Exercise brief | In the records below, find every line that contains "tokens" and list it.

::: Exercise data

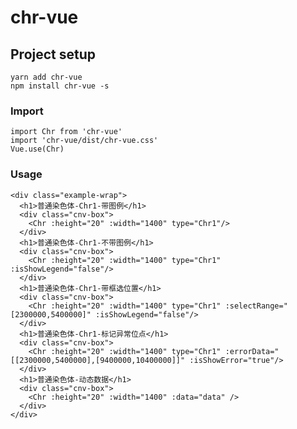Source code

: <!--
 * @Author: songsunny
 * @Date: 2021-06-11 10:29:05
 * @LastEditors: songsunny
 * @LastEditTime: 2021-06-11 11:45:42
 * @Description: 
-->
# chr-vue

## Project setup
```
yarn add chr-vue
npm install chr-vue -s
```

### Import
```
import Chr from 'chr-vue'
import 'chr-vue/dist/chr-vue.css'
Vue.use(Chr)
```

### Usage
```
<div class="example-wrap">
  <h1>普通染色体-Chr1-带图例</h1>
  <div class="cnv-box">
    <Chr :height="20" :width="1400" type="Chr1"/>
  </div>
  <h1>普通染色体-Chr1-不带图例</h1>
  <div class="cnv-box">
    <Chr :height="20" :width="1400" type="Chr1" :isShowLegend="false"/>
  </div>
  <h1>普通染色体-Chr1-带框选位置</h1>
  <div class="cnv-box">
    <Chr :height="20" :width="1400" type="Chr1" :selectRange="[2300000,5400000]" :isShowLegend="false"/>
  </div>
  <h1>普通染色体-Chr1-标记异常位点</h1>
  <div class="cnv-box">
    <Chr :height="20" :width="1400" type="Chr1" :errorData="[[2300000,5400000],[9400000,10400000]]" :isShowError="true"/>
  </div>
  <h1>普通染色体-动态数据</h1>
  <div class="cnv-box">
    <Chr :height="20" :width="1400" :data="data" />
  </div>
</div>
```
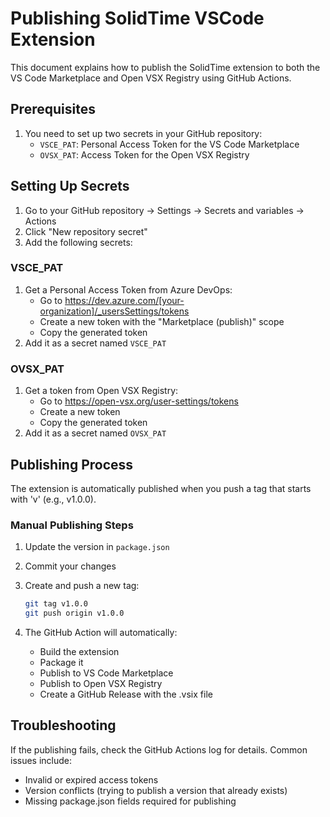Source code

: # Publishing SolidTime VSCode Extension

This document explains how to publish the SolidTime extension to both the VS Code Marketplace and Open VSX Registry using GitHub Actions.

## Prerequisites

1. You need to set up two secrets in your GitHub repository:
   - `VSCE_PAT`: Personal Access Token for the VS Code Marketplace
   - `OVSX_PAT`: Access Token for the Open VSX Registry

## Setting Up Secrets

1. Go to your GitHub repository → Settings → Secrets and variables → Actions
2. Click "New repository secret"
3. Add the following secrets:

### VSCE_PAT
1. Get a Personal Access Token from Azure DevOps:
   - Go to https://dev.azure.com/[your-organization]/_usersSettings/tokens
   - Create a new token with the "Marketplace (publish)" scope
   - Copy the generated token
2. Add it as a secret named `VSCE_PAT`

### OVSX_PAT
1. Get a token from Open VSX Registry:
   - Go to https://open-vsx.org/user-settings/tokens
   - Create a new token
   - Copy the generated token
2. Add it as a secret named `OVSX_PAT`

## Publishing Process

The extension is automatically published when you push a tag that starts with 'v' (e.g., v1.0.0).

### Manual Publishing Steps

1. Update the version in `package.json`
2. Commit your changes
3. Create and push a new tag:
   ```bash
   git tag v1.0.0
   git push origin v1.0.0
   ```

4. The GitHub Action will automatically:
   - Build the extension
   - Package it
   - Publish to VS Code Marketplace
   - Publish to Open VSX Registry
   - Create a GitHub Release with the .vsix file

## Troubleshooting

If the publishing fails, check the GitHub Actions log for details. Common issues include:

- Invalid or expired access tokens
- Version conflicts (trying to publish a version that already exists)
- Missing package.json fields required for publishing 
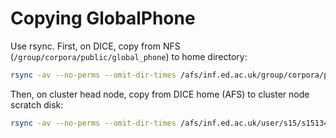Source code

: # Copying GlobalPhone

Use rsync. First, on DICE, copy from NFS (`/group/corpora/public/global_phone`) to home directory:
```bash
rsync -av --no-perms --omit-dir-times /afs/inf.ed.ac.uk/group/corpora/public/global_phone/Ukrainian/ ~/lid/global_phone/Ukrainian
```

Then, on cluster head node, copy from DICE home (AFS) to cluster node scratch disk:
```bash
rsync -av --no-perms --omit-dir-times /afs/inf.ed.ac.uk/user/s15/s1513472/lid/global_phone/Ukrainian/ /disk/scratch/lid/global_phone/Ukrainian
```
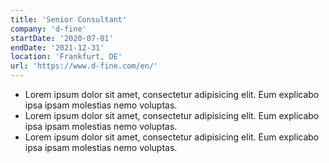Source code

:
 ```yaml
---
title: 'Senior Consultant'
company: 'd-fine'
startDate: '2020-07-01'
endDate: '2021-12-31'
location: 'Frankfurt, DE'
url: 'https://www.d-fine.com/en/'
---
```


- Lorem ipsum dolor sit amet, consectetur adipisicing elit. Eum explicabo ipsa ipsam molestias nemo voluptas.
- Lorem ipsum dolor sit amet, consectetur adipisicing elit. Eum explicabo ipsa ipsam molestias nemo voluptas.
- Lorem ipsum dolor sit amet, consectetur adipisicing elit. Eum explicabo ipsa ipsam molestias nemo voluptas.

::::::

Written reply |
   - Go to https://dev.azure.com/[your-organization]/_usersSettings/tokens
   - Go to https://open-vsx.org/user-settings/tokens
- Invalid or expired access tokens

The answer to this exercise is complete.